Sales Blunder #6: Losing opportunity on first phone call

Let’s say you’ve been consistent and persistent and you finally get your prospect on the line. Do you know what you plan to say?

The reality is that 65% of all sales are lost in that opening telephone call. And frankly, this could apply to how you leave voicemails also.

If you think back to my very first blunder, I talked about how most people selling a product or service tend to default to a feature dump. That usually happens in telephone calls too. This is NOT the time to “sell” your prospect something or to be talking about yourself.

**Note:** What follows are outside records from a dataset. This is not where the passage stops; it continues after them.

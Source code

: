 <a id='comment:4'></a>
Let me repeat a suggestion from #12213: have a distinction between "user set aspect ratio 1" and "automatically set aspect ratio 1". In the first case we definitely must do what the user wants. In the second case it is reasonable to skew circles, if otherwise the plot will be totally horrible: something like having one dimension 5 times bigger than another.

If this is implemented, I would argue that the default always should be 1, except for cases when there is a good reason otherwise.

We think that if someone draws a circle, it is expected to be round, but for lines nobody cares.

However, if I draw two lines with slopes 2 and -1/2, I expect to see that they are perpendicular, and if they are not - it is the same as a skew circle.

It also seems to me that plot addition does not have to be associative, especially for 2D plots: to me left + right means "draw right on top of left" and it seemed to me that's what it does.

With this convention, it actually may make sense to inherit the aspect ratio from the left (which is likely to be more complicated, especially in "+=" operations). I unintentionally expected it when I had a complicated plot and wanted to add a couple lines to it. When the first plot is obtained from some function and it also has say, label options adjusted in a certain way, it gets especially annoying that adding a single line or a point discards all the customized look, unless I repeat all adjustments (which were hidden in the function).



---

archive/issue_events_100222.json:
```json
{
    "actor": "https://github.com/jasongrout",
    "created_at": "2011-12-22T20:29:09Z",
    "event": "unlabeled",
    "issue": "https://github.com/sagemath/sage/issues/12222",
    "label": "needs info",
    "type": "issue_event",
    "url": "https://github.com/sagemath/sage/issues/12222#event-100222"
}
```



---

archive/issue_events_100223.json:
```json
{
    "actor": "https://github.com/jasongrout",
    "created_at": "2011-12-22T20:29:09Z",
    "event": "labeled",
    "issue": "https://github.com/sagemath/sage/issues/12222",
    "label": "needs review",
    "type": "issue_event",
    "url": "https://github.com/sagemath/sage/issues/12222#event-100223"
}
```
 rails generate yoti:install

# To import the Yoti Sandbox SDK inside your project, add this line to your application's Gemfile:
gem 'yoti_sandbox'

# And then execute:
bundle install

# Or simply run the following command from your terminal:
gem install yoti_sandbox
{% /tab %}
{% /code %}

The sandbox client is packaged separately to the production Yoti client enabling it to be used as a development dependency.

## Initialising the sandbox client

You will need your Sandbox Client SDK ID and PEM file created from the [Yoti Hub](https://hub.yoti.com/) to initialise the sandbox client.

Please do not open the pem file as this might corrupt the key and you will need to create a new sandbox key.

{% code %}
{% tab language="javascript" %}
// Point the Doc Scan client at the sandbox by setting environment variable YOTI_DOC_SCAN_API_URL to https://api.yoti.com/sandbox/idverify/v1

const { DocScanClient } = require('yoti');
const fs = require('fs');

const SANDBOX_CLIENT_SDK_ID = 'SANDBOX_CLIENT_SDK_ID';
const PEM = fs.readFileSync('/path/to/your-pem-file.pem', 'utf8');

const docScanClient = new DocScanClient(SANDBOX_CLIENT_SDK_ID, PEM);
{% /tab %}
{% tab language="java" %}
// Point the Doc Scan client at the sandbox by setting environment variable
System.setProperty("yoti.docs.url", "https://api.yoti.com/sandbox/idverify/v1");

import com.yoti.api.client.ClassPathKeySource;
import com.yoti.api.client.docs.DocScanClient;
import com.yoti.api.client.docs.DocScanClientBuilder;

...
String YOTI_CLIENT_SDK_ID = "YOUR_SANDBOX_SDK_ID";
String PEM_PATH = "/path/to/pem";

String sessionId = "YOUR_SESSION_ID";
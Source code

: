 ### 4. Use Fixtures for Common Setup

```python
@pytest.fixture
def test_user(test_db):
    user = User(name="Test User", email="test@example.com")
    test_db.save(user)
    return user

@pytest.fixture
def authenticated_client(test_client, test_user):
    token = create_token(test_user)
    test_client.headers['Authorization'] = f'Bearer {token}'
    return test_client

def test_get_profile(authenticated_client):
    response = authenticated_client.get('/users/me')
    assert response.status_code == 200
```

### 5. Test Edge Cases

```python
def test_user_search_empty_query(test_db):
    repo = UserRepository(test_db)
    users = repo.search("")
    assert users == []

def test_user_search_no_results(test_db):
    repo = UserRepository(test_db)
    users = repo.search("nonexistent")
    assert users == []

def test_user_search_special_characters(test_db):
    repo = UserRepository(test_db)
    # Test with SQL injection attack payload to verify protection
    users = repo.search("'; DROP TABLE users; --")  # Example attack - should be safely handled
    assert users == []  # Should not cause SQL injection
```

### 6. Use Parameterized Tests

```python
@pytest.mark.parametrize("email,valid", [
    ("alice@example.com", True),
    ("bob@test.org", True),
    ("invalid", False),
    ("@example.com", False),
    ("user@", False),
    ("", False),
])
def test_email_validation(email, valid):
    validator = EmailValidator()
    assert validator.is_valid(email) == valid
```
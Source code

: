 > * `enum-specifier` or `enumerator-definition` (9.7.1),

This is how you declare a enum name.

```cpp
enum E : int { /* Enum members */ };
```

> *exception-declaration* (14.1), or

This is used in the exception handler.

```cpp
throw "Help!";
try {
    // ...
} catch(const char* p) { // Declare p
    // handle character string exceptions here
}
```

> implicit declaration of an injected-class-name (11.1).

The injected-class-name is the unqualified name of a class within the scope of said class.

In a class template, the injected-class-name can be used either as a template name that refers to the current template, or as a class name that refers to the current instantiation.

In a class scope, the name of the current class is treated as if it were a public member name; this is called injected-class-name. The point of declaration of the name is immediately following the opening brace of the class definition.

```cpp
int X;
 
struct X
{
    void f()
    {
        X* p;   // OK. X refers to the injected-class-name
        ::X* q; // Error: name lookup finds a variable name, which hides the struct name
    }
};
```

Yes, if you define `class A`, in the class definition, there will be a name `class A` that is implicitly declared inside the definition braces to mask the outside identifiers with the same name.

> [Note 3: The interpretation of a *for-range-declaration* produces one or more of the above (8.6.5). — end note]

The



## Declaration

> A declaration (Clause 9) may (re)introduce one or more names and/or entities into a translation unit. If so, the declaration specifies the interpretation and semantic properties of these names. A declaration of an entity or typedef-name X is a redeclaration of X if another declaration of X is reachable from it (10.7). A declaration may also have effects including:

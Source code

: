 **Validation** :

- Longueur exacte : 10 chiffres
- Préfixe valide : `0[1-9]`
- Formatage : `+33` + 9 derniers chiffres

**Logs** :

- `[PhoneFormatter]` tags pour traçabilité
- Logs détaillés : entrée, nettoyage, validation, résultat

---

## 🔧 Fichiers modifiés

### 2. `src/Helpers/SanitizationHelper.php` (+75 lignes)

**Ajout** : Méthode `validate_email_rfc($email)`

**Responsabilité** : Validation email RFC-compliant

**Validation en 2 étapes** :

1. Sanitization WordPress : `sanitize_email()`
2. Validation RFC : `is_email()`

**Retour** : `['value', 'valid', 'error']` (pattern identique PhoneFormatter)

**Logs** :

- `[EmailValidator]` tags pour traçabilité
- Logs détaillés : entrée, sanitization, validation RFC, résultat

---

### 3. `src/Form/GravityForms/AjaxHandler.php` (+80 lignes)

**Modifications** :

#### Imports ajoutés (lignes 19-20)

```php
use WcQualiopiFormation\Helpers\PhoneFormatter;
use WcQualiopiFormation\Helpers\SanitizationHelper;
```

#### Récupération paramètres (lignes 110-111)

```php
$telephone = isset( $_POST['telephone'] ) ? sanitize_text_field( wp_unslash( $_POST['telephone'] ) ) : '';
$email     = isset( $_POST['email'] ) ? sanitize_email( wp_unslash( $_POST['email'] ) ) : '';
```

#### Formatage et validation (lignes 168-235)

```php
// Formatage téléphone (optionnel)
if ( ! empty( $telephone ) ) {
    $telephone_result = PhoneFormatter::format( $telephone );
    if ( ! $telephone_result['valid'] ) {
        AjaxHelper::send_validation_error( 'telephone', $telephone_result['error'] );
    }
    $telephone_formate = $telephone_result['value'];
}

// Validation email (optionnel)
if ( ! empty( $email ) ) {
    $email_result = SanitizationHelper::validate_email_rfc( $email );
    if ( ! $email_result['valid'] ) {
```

Here are the elements to think about before making your call:

  • Introduction – A great call starts with this foundation! Clearly introduce yourself – first name, last name, your company – be confident and above all, be articulate. You don’t get a second chance to make that critical first impression, so take it seriously. If you are leaving a phone mail ALWAYS leave your telephone number at the beginning and end of your message.
  • Grab their interest – determine what might capture their interest long enough to spend a few minutes talking with you. What economic trends might be affecting their industry? What challenges do your current clients mention to you that might also apply to your prospect? Take the pressure off yourself and them by getting them engaged in a conversation with you.
  • Ask for time – Once you’ve captured their attention, ask them for a few more minutes. Then stick to the agreement. If you asked for 10 minutes, end the call in that time or less. Demonstrate that you are a professional who respects their busy schedule. Your goal is to secure a future appointment, so don’t try to sell them in the first call. Get them interested and they’ll be far more likely to want to meet with you.

Don’t just roll into your sales pitch. Take the time to put a framework in place for building a relationship with your prospect. Using this approach, you capture their interest in a way that lets them know you are a professional, that you understand their world. And you’ve gotten them to talk about issues that you know your product or service can help them solve. Now, that’s a great first step!